8 Février 2018

Burundi: Début de l'inscription des électeurs pour le référendum constitutionnel

La Commission électorale nationale indépendante (Céni) a annoncé, le 8 février, le démarrage de l'enrôlement contesté par l'opposition, qui durera jusqu'au 17 février, a-t-on appris de source gouvernementale burundaise.

« Le rendez-vous de ce jeudi 8 février, c'est le démarrage de l'enrôlement des électeurs (... ). Il se clôturera le 17 février 2018 à travers tout le pays », a annoncé le président de la Céni, Pierre Claver Ndayikariye, sur la radio nationale. « Les agents recenseurs seront dans les centres et bureaux d'inscription tous les jours de 7 h 30 à 17 h 30, même les samedis et dimanches », a-t-il ajouté. Selon la commission électorale, les Burundais dont les noms doivent figurer sur le registre électoral sont ceux qui ont déjà l'âge de voter ainsi que d'autres qui deviendront majeurs au moment de la tenue des élections générales en 2020. Pour la réussite de cette inscription électorale, la Céni a mobilisé 11583 agents recenseurs. Ils devront enregistrer quelque 4,5 millions d'électeurs attendus contre 3,5 millions inscrits pour les élections de 2015.

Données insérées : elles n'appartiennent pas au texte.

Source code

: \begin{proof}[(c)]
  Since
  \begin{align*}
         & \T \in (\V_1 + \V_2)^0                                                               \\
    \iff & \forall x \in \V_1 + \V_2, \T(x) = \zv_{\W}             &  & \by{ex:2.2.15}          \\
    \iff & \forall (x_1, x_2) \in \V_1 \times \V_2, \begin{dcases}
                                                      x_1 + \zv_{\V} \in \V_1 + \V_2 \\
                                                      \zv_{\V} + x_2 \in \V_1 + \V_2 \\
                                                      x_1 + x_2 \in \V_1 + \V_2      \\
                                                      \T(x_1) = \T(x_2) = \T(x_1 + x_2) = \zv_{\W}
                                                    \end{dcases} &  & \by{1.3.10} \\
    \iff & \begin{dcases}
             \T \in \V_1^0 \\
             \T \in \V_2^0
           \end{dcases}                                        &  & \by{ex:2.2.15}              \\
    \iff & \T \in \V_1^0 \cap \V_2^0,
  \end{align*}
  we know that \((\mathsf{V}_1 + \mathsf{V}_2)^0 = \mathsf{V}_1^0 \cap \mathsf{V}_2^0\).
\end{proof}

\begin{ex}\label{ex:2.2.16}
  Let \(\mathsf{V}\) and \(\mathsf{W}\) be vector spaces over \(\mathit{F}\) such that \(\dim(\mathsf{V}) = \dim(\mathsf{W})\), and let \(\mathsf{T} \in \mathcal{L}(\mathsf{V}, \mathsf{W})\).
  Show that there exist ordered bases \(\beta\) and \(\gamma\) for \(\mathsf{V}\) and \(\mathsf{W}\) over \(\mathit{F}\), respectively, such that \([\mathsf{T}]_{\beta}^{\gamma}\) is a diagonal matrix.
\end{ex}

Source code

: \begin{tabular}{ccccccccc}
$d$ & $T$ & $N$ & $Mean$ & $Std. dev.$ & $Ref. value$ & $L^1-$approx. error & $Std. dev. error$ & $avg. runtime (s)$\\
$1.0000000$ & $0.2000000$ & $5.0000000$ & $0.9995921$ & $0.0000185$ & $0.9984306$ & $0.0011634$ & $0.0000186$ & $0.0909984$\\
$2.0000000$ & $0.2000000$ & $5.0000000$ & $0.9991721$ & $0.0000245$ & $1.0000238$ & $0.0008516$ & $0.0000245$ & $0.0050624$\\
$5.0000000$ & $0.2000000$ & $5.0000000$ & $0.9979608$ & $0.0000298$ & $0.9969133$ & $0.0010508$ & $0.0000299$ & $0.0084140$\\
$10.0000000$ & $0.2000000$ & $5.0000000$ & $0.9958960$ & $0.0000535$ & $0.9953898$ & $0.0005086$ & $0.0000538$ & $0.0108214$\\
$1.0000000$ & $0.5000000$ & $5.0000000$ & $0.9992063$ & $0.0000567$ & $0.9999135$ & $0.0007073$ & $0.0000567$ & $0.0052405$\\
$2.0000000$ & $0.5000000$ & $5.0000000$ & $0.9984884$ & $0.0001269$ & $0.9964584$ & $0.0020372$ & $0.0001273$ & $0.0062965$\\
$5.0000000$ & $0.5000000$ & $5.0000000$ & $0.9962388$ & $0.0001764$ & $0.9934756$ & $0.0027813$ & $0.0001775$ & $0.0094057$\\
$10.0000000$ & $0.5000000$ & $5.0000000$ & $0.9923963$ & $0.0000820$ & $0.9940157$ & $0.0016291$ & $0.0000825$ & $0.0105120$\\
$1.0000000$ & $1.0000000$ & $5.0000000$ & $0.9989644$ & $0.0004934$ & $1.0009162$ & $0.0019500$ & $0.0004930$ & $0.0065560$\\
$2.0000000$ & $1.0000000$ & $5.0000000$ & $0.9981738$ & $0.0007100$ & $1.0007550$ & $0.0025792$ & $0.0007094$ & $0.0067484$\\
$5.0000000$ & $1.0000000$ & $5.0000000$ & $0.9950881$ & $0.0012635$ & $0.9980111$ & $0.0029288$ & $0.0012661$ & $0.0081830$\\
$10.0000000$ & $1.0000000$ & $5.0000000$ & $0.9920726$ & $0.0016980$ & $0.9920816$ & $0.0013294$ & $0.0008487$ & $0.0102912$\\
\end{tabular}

En fin octobre dernier, le gouvernement avait adopté un projet de révision de la Constitution, soumis à référendum, qui devra permettre à l'actuel président Pierre Nkurunziza, au pouvoir depuis 2005, d'être candidat à sa propre succession en 2020. Une démarche que l'opposition ne cesse de dénoncer, soulignant même que la révision constitutionnelle annoncée « va signer la mort » de l'Accord de paix conclu en 2000 à Arusha (Tanzanie). Ce texte avait ouvert la voie à la fin de la guerre civile (1993-2006) ayant fait plus de trois cent mille morts.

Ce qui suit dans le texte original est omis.